● **INSTRUCTIONS FOR THE TASK**
Your answer must restate the listing below word for word and contain no images.

● **PROVIDED MATERIAL**
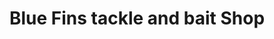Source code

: ---
title: "Blue Fins tackle and bait Shop"
url: /dundalk/blue-fins-tackle-and-bait-shop/
shop: Angeln
---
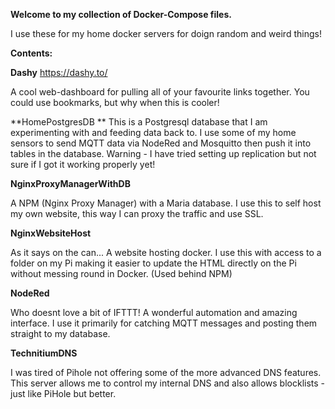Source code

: **Welcome to my collection of Docker-Compose files.**

I use these for my home docker servers for doign random and weird things!

**Contents:**

**Dashy**
https://dashy.to/

A cool web-dashboard for pulling all of your favourite links together.
You could use bookmarks, but why when this is cooler!

**HomePostgresDB
**
This is a Postgresql database that I am experimenting with and feeding data back to.
I use some of my home sensors to send MQTT data via NodeRed and Mosquitto then push it into tables in the
database.
Warning - I have tried setting up replication but not sure if I got it working properly yet!

**NginxProxyManagerWithDB**

A NPM (Nginx Proxy Manager) with a Maria database.
I use this to self host my own website, this way I can proxy the traffic and use SSL.

**NginxWebsiteHost**

As it says on the can... A website hosting docker.
I use this with access to a folder on my Pi making it easier to update the HTML directly on the Pi without
messing round in Docker.
(Used behind NPM)

**NodeRed**

Who doesnt love a bit of IFTTT!
A wonderful automation and amazing interface.
I use it primarily for catching MQTT messages and posting them straight to my database.

**TechnitiumDNS**

I was tired of Pihole not offering some of the more advanced DNS features.
This server allows me to control my internal DNS and also allows blocklists - just like PiHole but better.
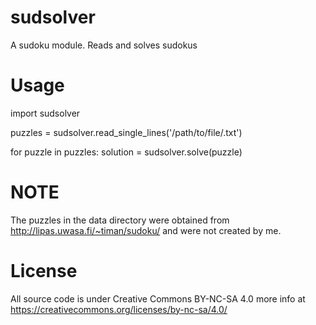 # sudsolver
A sudoku module. Reads and solves sudokus

# Usage
import sudsolver

puzzles = sudsolver.read_single_lines('/path/to/file/.txt')

for puzzle in puzzles:
  solution = sudsolver.solve(puzzle)
  
# NOTE
The puzzles in the data directory were obtained from http://lipas.uwasa.fi/~timan/sudoku/ and were not created by me.

  
# License
All source code is under Creative Commons BY-NC-SA 4.0
more info at https://creativecommons.org/licenses/by-nc-sa/4.0/

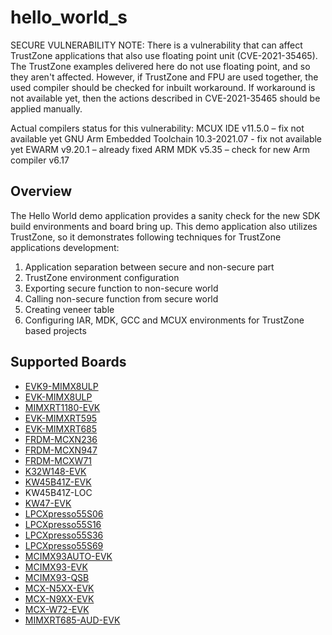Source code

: # hello_world_s

SECURE VULNERABILITY NOTE:
There is a vulnerability that can affect TrustZone applications that also use floating point unit (CVE-2021-35465). 
The TrustZone examples delivered here do not use floating point, and so they aren't affected. However, 
if TrustZone and FPU are used together, the used compiler should be checked for inbuilt workaround. 
If workaround is not available yet, then the actions described in CVE-2021-35465 should be applied manually.

Actual compilers status for this vulnerability:
MCUX IDE v11.5.0 – fix not available yet
GNU Arm Embedded Toolchain 10.3-2021.07 - fix not available yet
EWARM v9.20.1 – already fixed
ARM MDK v5.35 – check for new Arm compiler v6.17


## Overview
The Hello World demo application provides a sanity check for the new SDK build environments and board bring up. This demo application also utilizes TrustZone, 
so it demonstrates following techniques for TrustZone applications development:
1. Application separation between secure and non-secure part
2. TrustZone environment configuration
3. Exporting secure function to non-secure world
4. Calling non-secure function from secure world
4. Creating veneer table
5. Configuring IAR, MDK, GCC and MCUX environments for TrustZone based projects

## Supported Boards
- [EVK9-MIMX8ULP](../../_boards/evk9mimx8ulp/trustzone_examples/hello_world/hello_world_s/example_board_readme.md)
- [EVK-MIMX8ULP](../../_boards/evkmimx8ulp/trustzone_examples/hello_world/hello_world_s/example_board_readme.md)
- [MIMXRT1180-EVK](../../_boards/evkmimxrt1180/trustzone_examples/hello_world/hello_world_s/example_board_readme.md)
- [EVK-MIMXRT595](../../_boards/evkmimxrt595/trustzone_examples/hello_world/hello_world_s/example_board_readme.md)
- [EVK-MIMXRT685](../../_boards/evkmimxrt685/trustzone_examples/hello_world/hello_world_s/example_board_readme.md)
- [FRDM-MCXN236](../../_boards/frdmmcxn236/trustzone_examples/hello_world/hello_world_s/example_board_readme.md)
- [FRDM-MCXN947](../../_boards/frdmmcxn947/trustzone_examples/hello_world/hello_world_s/example_board_readme.md)
- [FRDM-MCXW71](../../_boards/frdmmcxw71/trustzone_examples/hello_world/hello_world_s/example_board_readme.md)
- [K32W148-EVK](../../_boards/k32w148evk/trustzone_examples/hello_world/hello_world_s/example_board_readme.md)
- [KW45B41Z-EVK](../../_boards/kw45b41zevk/trustzone_examples/hello_world/hello_world_s/example_board_readme.md)
- KW45B41Z-LOC
- [KW47-EVK](../../_boards/kw47evk/trustzone_examples/hello_world/hello_world_s/example_board_readme.md)
- [LPCXpresso55S06](../../_boards/lpcxpresso55s06/trustzone_examples/hello_world/hello_world_s/example_board_readme.md)
- [LPCXpresso55S16](../../_boards/lpcxpresso55s16/trustzone_examples/hello_world/hello_world_s/example_board_readme.md)
- [LPCXpresso55S36](../../_boards/lpcxpresso55s36/trustzone_examples/hello_world/hello_world_s/example_board_readme.md)
- [LPCXpresso55S69](../../_boards/lpcxpresso55s69/trustzone_examples/hello_world/hello_world_s/example_board_readme.md)
- [MCIMX93AUTO-EVK](../../_boards/mcimx93autoevk/trustzone_examples/hello_world/hello_world_s/example_board_readme.md)
- [MCIMX93-EVK](../../_boards/mcimx93evk/trustzone_examples/hello_world/hello_world_s/example_board_readme.md)
- [MCIMX93-QSB](../../_boards/mcimx93qsb/trustzone_examples/hello_world/hello_world_s/example_board_readme.md)
- [MCX-N5XX-EVK](../../_boards/mcxn5xxevk/trustzone_examples/hello_world/hello_world_s/example_board_readme.md)
- [MCX-N9XX-EVK](../../_boards/mcxn9xxevk/trustzone_examples/hello_world/hello_world_s/example_board_readme.md)
- [MCX-W72-EVK](../../_boards/mcxw72evk/trustzone_examples/hello_world/hello_world_s/example_board_readme.md)
- [MIMXRT685-AUD-EVK](../../_boards/mimxrt685audevk/trustzone_examples/hello_world/hello_world_s/example_board_readme.md)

● **RESPONSE TO THE EXERCISE**
Source code

: ---
title: "Blue Fins tackle and bait Shop"
url: /dundalk/blue-fins-tackle-and-bait-shop/
shop: Angeln
---
Source code

: **Welcome to my collection of Docker-Compose files.**

I use these for my home docker servers for doign random and weird things!

**Contents:**

**Dashy**
https://dashy.to/

A cool web-dashboard for pulling all of your favourite links together.
You could use bookmarks, but why when this is cooler!

**HomePostgresDB
**
This is a Postgresql database that I am experimenting with and feeding data back to.
I use some of my home sensors to send MQTT data via NodeRed and Mosquitto then push it into tables in the
database.
Warning - I have tried setting up replication but not sure if I got it working properly yet!

**NginxProxyManagerWithDB**

A NPM (Nginx Proxy Manager) with a Maria database.
I use this to self host my own website, this way I can proxy the traffic and use SSL.

**NginxWebsiteHost**

As it says on the can... A website hosting docker.
I use this with access to a folder on my Pi making it easier to update the HTML directly on the Pi without
messing round in Docker.
(Used behind NPM)

**NodeRed**

Who doesnt love a bit of IFTTT!
A wonderful automation and amazing interface.
I use it primarily for catching MQTT messages and posting them straight to my database.

**TechnitiumDNS**

I was tired of Pihole not offering some of the more advanced DNS features.
This server allows me to control my internal DNS and also allows blocklists - just like PiHole but better.
 # sudsolver
A sudoku module. Reads and solves sudokus

# Usage
import sudsolver

puzzles = sudsolver.read_single_lines('/path/to/file/.txt')

for puzzle in puzzles:
  solution = sudsolver.solve(puzzle)
  
# NOTE
The puzzles in the data directory were obtained from http://lipas.uwasa.fi/~timan/sudoku/ and were not created by me.

  
# License
All source code is under Creative Commons BY-NC-SA 4.0
more info at https://creativecommons.org/licenses/by-nc-sa/4.0/

Source code

: # hello_world_s

SECURE VULNERABILITY NOTE:
There is a vulnerability that can affect TrustZone applications that also use floating point unit (CVE-2021-35465). 
The TrustZone examples delivered here do not use floating point, and so they aren't affected. However, 
if TrustZone and FPU are used together, the used compiler should be checked for inbuilt workaround. 
If workaround is not available yet, then the actions described in CVE-2021-35465 should be applied manually.

Actual compilers status for this vulnerability:
MCUX IDE v11.5.0 – fix not available yet
GNU Arm Embedded Toolchain 10.3-2021.07 - fix not available yet
EWARM v9.20.1 – already fixed
ARM MDK v5.35 – check for new Arm compiler v6.17


## Overview
The Hello World demo application provides a sanity check for the new SDK build environments and board bring up. This demo application also utilizes TrustZone, 
so it demonstrates following techniques for TrustZone applications development:
1. Application separation between secure and non-secure part
2. TrustZone environment configuration
3. Exporting secure function to non-secure world
4. Calling non-secure function from secure world
4. Creating veneer table
5. Configuring IAR, MDK, GCC and MCUX environments for TrustZone based projects

## Supported Boards
- [EVK9-MIMX8ULP](../../_boards/evk9mimx8ulp/trustzone_examples/hello_world/hello_world_s/example_board_readme.md)
- [EVK-MIMX8ULP](../../_boards/evkmimx8ulp/trustzone_examples/hello_world/hello_world_s/example_board_readme.md)
- [MIMXRT1180-EVK](../../_boards/evkmimxrt1180/trustzone_examples/hello_world/hello_world_s/example_board_readme.md)
- [EVK-MIMXRT595](../../_boards/evkmimxrt595/trustzone_examples/hello_world/hello_world_s/example_board_readme.md)
- [EVK-MIMXRT685](../../_boards/evkmimxrt685/trustzone_examples/hello_world/hello_world_s/example_board_readme.md)
- [FRDM-MCXN236](../../_boards/frdmmcxn236/trustzone_examples/hello_world/hello_world_s/example_board_readme.md)
- [FRDM-MCXN947](../../_boards/frdmmcxn947/trustzone_examples/hello_world/hello_world_s/example_board_readme.md)
- [FRDM-MCXW71](../../_boards/frdmmcxw71/trustzone_examples/hello_world/hello_world_s/example_board_readme.md)
- [K32W148-EVK](../../_boards/k32w148evk/trustzone_examples/hello_world/hello_world_s/example_board_readme.md)
- [KW45B41Z-EVK](../../_boards/kw45b41zevk/trustzone_examples/hello_world/hello_world_s/example_board_readme.md)
- KW45B41Z-LOC
- [KW47-EVK](../../_boards/kw47evk/trustzone_examples/hello_world/hello_world_s/example_board_readme.md)
- [LPCXpresso55S06](../../_boards/lpcxpresso55s06/trustzone_examples/hello_world/hello_world_s/example_board_readme.md)
- [LPCXpresso55S16](../../_boards/lpcxpresso55s16/trustzone_examples/hello_world/hello_world_s/example_board_readme.md)
- [LPCXpresso55S36](../../_boards/lpcxpresso55s36/trustzone_examples/hello_world/hello_world_s/example_board_readme.md)
- [LPCXpresso55S69](../../_boards/lpcxpresso55s69/trustzone_examples/hello_world/hello_world_s/example_board_readme.md)
- [MCIMX93AUTO-EVK](../../_boards/mcimx93autoevk/trustzone_examples/hello_world/hello_world_s/example_board_readme.md)
- [MCIMX93-EVK](../../_boards/mcimx93evk/trustzone_examples/hello_world/hello_world_s/example_board_readme.md)
- [MCIMX93-QSB](../../_boards/mcimx93qsb/trustzone_examples/hello_world/hello_world_s/example_board_readme.md)
- [MCX-N5XX-EVK](../../_boards/mcxn5xxevk/trustzone_examples/hello_world/hello_world_s/example_board_readme.md)
- [MCX-N9XX-EVK](../../_boards/mcxn9xxevk/trustzone_examples/hello_world/hello_world_s/example_board_readme.md)
- [MCX-W72-EVK](../../_boards/mcxw72evk/trustzone_examples/hello_world/hello_world_s/example_board_readme.md)
- [MIMXRT685-AUD-EVK](../../_boards/mimxrt685audevk/trustzone_examples/hello_world/hello_world_s/example_board_readme.md)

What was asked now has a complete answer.